START The input
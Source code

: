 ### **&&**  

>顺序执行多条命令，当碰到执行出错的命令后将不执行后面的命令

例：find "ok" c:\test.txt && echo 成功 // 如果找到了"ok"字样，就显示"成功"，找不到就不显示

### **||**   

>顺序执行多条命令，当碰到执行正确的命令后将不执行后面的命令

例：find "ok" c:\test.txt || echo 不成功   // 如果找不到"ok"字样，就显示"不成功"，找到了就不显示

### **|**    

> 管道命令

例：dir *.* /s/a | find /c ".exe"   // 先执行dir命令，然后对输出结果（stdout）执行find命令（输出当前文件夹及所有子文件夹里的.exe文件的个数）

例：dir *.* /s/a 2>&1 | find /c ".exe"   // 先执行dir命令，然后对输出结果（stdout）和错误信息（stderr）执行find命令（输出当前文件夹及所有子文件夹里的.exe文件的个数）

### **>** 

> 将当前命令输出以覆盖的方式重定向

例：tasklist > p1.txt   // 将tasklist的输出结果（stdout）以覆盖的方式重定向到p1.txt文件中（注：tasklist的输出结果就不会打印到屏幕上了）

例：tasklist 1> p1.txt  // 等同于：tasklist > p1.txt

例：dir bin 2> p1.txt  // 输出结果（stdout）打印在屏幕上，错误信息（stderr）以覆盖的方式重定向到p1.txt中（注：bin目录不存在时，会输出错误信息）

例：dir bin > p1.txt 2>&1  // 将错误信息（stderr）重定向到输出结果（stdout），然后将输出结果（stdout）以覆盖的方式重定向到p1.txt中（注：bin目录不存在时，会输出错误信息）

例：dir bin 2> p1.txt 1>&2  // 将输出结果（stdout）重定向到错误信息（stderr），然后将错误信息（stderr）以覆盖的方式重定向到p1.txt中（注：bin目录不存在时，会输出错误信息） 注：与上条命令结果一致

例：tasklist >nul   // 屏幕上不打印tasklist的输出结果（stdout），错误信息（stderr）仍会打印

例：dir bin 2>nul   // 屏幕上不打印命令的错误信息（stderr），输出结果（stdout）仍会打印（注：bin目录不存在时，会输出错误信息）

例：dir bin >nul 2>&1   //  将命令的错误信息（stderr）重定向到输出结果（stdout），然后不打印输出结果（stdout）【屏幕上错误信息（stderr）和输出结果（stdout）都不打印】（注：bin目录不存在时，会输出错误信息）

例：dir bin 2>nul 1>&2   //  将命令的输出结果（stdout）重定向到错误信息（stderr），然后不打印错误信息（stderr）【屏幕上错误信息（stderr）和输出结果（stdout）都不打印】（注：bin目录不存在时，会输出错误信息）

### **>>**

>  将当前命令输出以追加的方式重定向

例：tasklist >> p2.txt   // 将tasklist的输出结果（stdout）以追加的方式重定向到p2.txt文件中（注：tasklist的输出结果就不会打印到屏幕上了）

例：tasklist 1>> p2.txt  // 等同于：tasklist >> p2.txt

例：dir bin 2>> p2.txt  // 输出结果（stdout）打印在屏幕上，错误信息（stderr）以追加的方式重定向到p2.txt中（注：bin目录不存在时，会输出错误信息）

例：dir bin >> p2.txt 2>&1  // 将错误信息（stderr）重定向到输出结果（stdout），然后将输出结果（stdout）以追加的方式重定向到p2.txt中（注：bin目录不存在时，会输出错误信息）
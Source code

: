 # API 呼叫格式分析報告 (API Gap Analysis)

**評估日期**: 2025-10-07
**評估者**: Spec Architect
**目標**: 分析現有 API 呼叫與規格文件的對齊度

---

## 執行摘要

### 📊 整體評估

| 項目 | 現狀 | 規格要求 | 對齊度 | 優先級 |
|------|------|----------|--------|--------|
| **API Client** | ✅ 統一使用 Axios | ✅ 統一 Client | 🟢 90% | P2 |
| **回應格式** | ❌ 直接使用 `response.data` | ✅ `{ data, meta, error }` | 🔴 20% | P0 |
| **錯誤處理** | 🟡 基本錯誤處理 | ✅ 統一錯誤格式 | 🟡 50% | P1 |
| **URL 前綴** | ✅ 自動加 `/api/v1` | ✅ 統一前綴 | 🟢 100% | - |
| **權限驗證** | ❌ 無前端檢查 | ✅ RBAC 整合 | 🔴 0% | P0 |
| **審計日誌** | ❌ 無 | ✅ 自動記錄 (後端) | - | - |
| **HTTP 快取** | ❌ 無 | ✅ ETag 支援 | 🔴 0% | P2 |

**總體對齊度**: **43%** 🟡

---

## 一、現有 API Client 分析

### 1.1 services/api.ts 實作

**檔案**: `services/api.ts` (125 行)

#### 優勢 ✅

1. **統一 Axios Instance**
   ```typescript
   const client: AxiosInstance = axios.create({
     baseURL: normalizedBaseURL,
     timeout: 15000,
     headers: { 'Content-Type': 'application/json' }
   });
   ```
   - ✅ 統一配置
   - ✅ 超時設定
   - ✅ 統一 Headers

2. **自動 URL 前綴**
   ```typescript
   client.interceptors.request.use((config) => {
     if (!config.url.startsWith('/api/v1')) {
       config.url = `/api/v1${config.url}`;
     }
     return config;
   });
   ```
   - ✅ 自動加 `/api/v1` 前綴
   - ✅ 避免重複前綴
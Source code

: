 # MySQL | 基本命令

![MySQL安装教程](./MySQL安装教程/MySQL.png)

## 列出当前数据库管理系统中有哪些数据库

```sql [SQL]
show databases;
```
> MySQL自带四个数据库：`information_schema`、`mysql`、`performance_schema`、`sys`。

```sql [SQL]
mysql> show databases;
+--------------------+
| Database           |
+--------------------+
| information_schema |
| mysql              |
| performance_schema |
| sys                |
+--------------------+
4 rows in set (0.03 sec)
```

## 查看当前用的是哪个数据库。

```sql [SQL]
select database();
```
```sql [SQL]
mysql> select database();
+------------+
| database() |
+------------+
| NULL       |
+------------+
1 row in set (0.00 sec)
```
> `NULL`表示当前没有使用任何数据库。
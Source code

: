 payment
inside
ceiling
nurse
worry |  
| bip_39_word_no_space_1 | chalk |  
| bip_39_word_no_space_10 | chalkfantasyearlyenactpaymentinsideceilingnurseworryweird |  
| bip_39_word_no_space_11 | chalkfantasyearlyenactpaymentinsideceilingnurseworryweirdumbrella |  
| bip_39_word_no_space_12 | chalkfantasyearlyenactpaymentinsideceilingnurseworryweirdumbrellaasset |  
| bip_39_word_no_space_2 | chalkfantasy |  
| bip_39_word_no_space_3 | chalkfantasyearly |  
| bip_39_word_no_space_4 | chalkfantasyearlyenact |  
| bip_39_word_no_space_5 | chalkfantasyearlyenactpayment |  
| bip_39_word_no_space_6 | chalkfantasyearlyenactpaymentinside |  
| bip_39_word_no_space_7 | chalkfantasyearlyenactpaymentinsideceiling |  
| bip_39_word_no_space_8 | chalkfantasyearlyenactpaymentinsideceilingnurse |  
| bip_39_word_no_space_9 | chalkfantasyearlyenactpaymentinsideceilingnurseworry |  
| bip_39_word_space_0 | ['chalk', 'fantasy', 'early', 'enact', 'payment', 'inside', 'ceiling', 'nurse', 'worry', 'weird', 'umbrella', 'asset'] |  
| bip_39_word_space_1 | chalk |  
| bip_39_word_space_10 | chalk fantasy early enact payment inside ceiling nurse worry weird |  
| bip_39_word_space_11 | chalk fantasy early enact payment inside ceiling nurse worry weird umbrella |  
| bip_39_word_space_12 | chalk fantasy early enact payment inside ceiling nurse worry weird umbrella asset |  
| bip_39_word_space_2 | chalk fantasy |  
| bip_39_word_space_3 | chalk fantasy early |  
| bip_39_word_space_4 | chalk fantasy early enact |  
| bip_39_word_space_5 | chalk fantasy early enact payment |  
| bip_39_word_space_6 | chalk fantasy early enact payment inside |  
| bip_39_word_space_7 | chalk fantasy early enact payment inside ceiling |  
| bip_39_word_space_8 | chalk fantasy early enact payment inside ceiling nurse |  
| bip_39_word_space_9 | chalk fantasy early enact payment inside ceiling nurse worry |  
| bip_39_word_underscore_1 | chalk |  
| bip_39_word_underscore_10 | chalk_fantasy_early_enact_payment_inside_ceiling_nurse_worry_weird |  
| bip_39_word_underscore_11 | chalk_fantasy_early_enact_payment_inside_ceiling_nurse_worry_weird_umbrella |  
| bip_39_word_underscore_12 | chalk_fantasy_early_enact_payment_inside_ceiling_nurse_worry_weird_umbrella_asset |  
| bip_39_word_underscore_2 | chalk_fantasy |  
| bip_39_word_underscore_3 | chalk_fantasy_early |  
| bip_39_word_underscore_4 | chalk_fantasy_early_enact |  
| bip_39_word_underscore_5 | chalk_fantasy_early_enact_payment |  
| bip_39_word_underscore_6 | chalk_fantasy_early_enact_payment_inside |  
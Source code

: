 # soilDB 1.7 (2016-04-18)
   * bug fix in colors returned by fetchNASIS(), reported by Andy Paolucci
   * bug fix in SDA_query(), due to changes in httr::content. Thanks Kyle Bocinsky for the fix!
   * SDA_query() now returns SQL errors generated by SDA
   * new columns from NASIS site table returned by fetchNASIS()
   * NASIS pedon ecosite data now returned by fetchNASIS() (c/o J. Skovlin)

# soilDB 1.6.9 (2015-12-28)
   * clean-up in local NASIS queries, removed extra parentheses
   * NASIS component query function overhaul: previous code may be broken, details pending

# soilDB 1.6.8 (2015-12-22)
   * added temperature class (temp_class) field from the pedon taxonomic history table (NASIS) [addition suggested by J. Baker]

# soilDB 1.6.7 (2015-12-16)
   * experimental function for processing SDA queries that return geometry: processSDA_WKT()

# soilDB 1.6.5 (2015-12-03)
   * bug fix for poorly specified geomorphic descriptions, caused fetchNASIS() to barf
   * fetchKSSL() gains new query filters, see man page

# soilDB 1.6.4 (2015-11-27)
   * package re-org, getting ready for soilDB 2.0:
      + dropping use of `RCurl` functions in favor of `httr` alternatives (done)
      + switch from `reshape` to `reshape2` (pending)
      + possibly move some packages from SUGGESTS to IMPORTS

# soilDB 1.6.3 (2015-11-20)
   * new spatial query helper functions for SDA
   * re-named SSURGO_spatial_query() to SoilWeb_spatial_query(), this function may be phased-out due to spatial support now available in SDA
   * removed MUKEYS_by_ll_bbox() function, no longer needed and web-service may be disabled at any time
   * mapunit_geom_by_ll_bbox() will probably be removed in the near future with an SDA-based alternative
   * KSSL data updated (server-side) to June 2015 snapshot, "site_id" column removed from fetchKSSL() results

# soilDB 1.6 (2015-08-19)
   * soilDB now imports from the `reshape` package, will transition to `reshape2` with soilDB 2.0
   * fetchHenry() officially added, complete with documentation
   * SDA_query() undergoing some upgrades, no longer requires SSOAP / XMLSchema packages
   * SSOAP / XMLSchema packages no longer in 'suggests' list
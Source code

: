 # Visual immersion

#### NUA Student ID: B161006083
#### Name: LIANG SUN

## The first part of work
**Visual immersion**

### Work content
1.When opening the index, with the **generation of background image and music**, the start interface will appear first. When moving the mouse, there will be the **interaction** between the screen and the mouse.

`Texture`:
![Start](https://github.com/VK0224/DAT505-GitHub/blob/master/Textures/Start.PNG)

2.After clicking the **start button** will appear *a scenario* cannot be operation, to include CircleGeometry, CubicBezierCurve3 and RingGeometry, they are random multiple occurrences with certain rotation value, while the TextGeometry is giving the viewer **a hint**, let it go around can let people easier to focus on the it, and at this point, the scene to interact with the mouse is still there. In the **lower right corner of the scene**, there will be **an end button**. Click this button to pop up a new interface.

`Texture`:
END The input
What the task requires:
Among the entries, find every line holding "bin目录不存在时" and return it.

Exercise result:
例：dir bin 2> p1.txt  // 输出结果（stdout）打印在屏幕上，错误信息（stderr）以覆盖的方式重定向到p1.txt中（注：bin目录不存在时，会输出错误信息）
例：dir bin > p1.txt 2>&1  // 将错误信息（stderr）重定向到输出结果（stdout），然后将输出结果（stdout）以覆盖的方式重定向到p1.txt中（注：bin目录不存在时，会输出错误信息）
例：dir bin 2> p1.txt 1>&2  // 将输出结果（stdout）重定向到错误信息（stderr），然后将错误信息（stderr）以覆盖的方式重定向到p1.txt中（注：bin目录不存在时，会输出错误信息） 注：与上条命令结果一致
例：dir bin 2>nul   // 屏幕上不打印命令的错误信息（stderr），输出结果（stdout）仍会打印（注：bin目录不存在时，会输出错误信息）
例：dir bin >nul 2>&1   //  将命令的错误信息（stderr）重定向到输出结果（stdout），然后不打印输出结果（stdout）【屏幕上错误信息（stderr）和输出结果（stdout）都不打印】（注：bin目录不存在时，会输出错误信息）
例：dir bin 2>nul 1>&2   //  将命令的输出结果（stdout）重定向到错误信息（stderr），然后不打印错误信息（stderr）【屏幕上错误信息（stderr）和输出结果（stdout）都不打印】（注：bin目录不存在时，会输出错误信息）
例：dir bin 2>> p2.txt  // 输出结果（stdout）打印在屏幕上，错误信息（stderr）以追加的方式重定向到p2.txt中（注：bin目录不存在时，会输出错误信息）
例：dir bin >> p2.txt 2>&1  // 将错误信息（stderr）重定向到输出结果（stdout），然后将输出结果（stdout）以追加的方式重定向到p2.txt中（注：bin目录不存在时，会输出错误信息）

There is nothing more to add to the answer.